"""
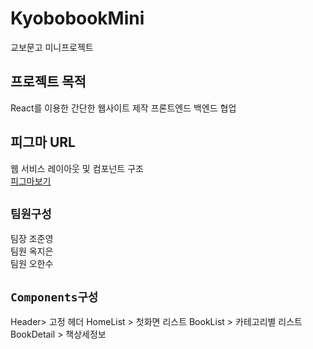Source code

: # KyobobookMini

교보문고 미니프로젝트

## 프로젝트 목적

React를 이용한 간단한 웹사이트 제작
프론트엔드 백엔드 협업

## 피그마 URL

웹 서비스 레이아웃 및 컴포넌트 구조 \
[피그마보기](<https://www.figma.com/file/h5izNKzE4pexFFm3QxqZMI/miniProject(%EA%B5%90%EB%B3%B4%EB%AC%B8%EA%B3%A0)?node-id=0%3A1&t=VX7k8VDz1qn8VU22-1>)

## `팀원구성`

팀장 조준영<br>
팀원 옥지은<br>
팀원 오한수<br>

## `Components구성`

Header> 고정 헤더
HomeList > 첫화면 리스트
BookList > 카테고리별 리스트
BookDetail > 책상세정보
"""
* _Aim of the exercise_
The expected output is the exact run of lines from the line with "[피그마보기](<https" through the last line of the material above.

* _Written solution_
[피그마보기](<https://www.figma.com/file/h5izNKzE4pexFFm3QxqZMI/miniProject(%EA%B5%90%EB%B3%B4%EB%AC%B8%EA%B3%A0)?node-id=0%3A1&t=VX7k8VDz1qn8VU22-1>)

## `팀원구성`

팀장 조준영<br>
팀원 옥지은<br>
팀원 오한수<br>

## `Components구성`

Header> 고정 헤더
HomeList > 첫화면 리스트
BookList > 카테고리별 리스트
BookDetail > 책상세정보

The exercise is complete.